Your goal: Leave the pictures out and write out exactly the lines from the top of the entries through the line containing "#### Error solution".

Extracted entries:
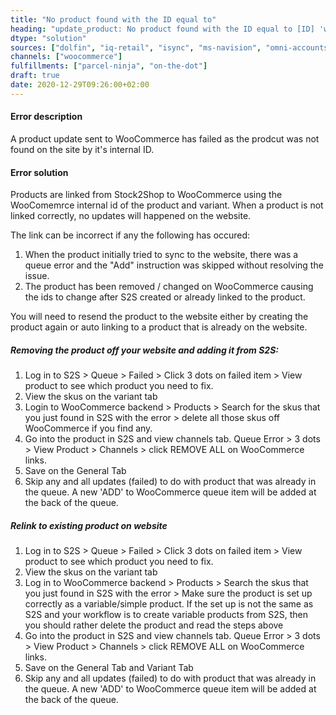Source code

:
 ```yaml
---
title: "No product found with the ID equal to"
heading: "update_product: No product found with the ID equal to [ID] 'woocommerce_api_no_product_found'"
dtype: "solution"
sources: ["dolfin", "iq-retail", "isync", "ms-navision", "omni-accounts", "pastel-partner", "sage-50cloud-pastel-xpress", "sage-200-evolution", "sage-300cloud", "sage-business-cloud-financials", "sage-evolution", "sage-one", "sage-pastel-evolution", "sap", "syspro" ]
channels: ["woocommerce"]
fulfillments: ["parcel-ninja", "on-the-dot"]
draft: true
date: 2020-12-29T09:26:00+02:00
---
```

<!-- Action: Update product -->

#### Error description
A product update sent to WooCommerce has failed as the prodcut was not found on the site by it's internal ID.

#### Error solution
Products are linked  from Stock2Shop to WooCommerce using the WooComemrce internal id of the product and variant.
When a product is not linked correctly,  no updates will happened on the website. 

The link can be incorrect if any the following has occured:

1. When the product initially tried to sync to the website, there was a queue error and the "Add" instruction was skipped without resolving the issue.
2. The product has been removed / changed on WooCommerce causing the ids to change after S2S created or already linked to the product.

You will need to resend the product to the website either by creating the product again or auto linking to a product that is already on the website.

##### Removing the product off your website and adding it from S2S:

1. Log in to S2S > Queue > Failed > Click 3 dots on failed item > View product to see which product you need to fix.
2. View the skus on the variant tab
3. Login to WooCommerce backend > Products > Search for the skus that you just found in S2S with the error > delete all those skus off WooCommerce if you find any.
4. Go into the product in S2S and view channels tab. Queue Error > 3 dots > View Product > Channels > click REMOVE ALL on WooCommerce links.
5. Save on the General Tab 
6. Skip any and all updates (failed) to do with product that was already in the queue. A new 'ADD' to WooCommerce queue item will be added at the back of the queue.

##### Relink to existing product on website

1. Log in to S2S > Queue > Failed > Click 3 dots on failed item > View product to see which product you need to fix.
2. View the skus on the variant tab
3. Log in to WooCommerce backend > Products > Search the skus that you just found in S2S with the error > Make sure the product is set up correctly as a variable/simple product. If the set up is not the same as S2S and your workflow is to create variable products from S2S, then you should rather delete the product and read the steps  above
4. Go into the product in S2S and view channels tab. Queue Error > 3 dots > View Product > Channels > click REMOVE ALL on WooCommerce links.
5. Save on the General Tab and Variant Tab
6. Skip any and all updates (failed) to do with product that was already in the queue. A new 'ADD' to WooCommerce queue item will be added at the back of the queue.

Result of the exercise:
Source code

:
 ```yaml
---
title: "No product found with the ID equal to"
heading: "update_product: No product found with the ID equal to [ID] 'woocommerce_api_no_product_found'"
dtype: "solution"
sources: ["dolfin", "iq-retail", "isync", "ms-navision", "omni-accounts", "pastel-partner", "sage-50cloud-pastel-xpress", "sage-200-evolution", "sage-300cloud", "sage-business-cloud-financials", "sage-evolution", "sage-one", "sage-pastel-evolution", "sap", "syspro" ]
channels: ["woocommerce"]
fulfillments: ["parcel-ninja", "on-the-dot"]
draft: true
date: 2020-12-29T09:26:00+02:00
---
```

<!-- Action: Update product -->

#### Error description
A product update sent to WooCommerce has failed as the prodcut was not found on the site by it's internal ID.

#### Error solution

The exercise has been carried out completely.